Eksistensi Pram sebagai sastarawan kenamaan pernah dikritik habis-habisan. Kritikan paling keras muncul dari Mochtar Lubis – sosok yang sama-sama mengabdikan diri dalam dunia sastra. Mulanya Mochtar Lubis menghormati Pram. Begitu pula sebaliknya pada era Orde Lama.

Masalah muncul ketika Pram dianggap mulai mengabdikan diri ke gelanggang politik. Pram dianggap dekat dengan organisasi yang berafiliasi dengan Partai Komunis Indonesia (PKI), Lekra. Ia bahkan dekat dengan Sekretaris Jenderal Lekra, A.S. Dharta.

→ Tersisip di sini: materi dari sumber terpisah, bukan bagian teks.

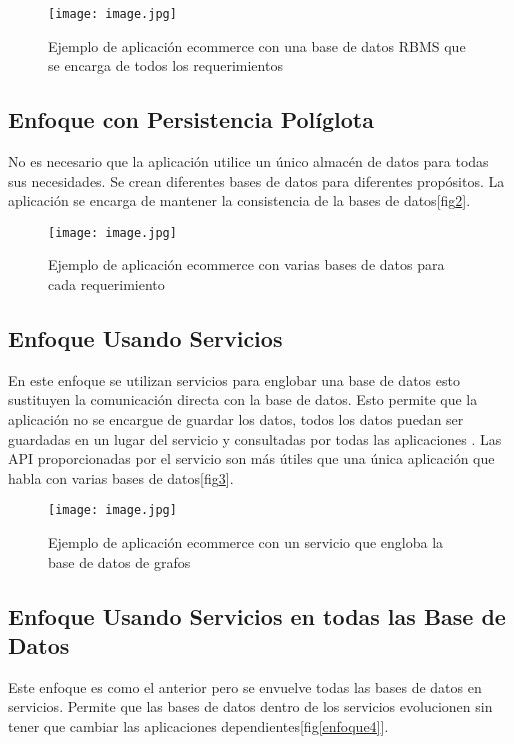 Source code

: \documentclass[conference,compsoc]{IEEEtran}
\begin{document}
\begin{figure}[!h]
\centering
\texttt{[image: image.jpg]}
\caption{Ejemplo de aplicación ecommerce con una base de datos RBMS que se encarga de todos los requerimientos \cite{art15} }
\label{enfoque1}
\end{figure}

\subsection{Enfoque con Persistencia Políglota}
No es necesario que la aplicación utilice un único almacén de datos para todas sus necesidades. Se crean diferentes bases de datos para diferentes propósitos. La aplicación se encarga de mantener la consistencia de la bases de datos[fig\ref{enfoque2}].

\begin{figure}[!h]
\centering
\texttt{[image: image.jpg]}
\caption{Ejemplo de aplicación ecommerce con varias bases de datos para cada requerimiento \cite{art15}}
\label{enfoque2}
\end{figure}

\subsection{Enfoque Usando Servicios }
En este enfoque se utilizan servicios para  englobar una base de datos esto sustituyen la comunicación directa con la base de datos. Esto permite que la aplicación no se encargue de guardar los datos,  todos los datos puedan ser guardadas en un lugar del servicio y consultadas por todas las aplicaciones . Las API proporcionadas por el servicio son más útiles que una única aplicación que habla con varias bases de datos[fig\ref{enfoque3}].

\begin{figure}[!h]
\centering
\texttt{[image: image.jpg]}
\caption{Ejemplo de aplicación ecommerce con un servicio que engloba la base de datos de grafos \cite{art15} }
\label{enfoque3}
\end{figure}


\subsection{Enfoque Usando Servicios en todas las Base de Datos}
Este enfoque es como el anterior pero se envuelve todas las bases de datos en  servicios. Permite que las bases de datos dentro de los servicios evolucionen sin tener que cambiar las aplicaciones dependientes[fig\ref{enfoque4}].
\end{document}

Kedekatan itu menjadikan kehidupan Pram berubah total. Ia awalnya kerap merasakan pahit getir hidup sebagai penulis mulai hidup nyaman. Sekalipun ia tak lagi menjabat sebagai redaktur Balai Pustaka. A.S. Dharta kemudian datang memberikan beberapa pekerjaan kepada Pram.

Tokoh Pers Nasional sekaligus sastrawan, Mochtar Lubis. (Wikimedia Commons)

Utamanya, urusan penerjemahan suatu karya. A.S. Dharta percaya Pram dalam melakukannya dengan baik. Kemudian, tiap ada hajatan seni di luar negeri, A.S. Dharta mempercayakan Pram untuk hadir. Kebaikkan itu disinyalir oleh banyak pihak membuat Pram mulai memposisikan diri menjadi sastrawan kiri.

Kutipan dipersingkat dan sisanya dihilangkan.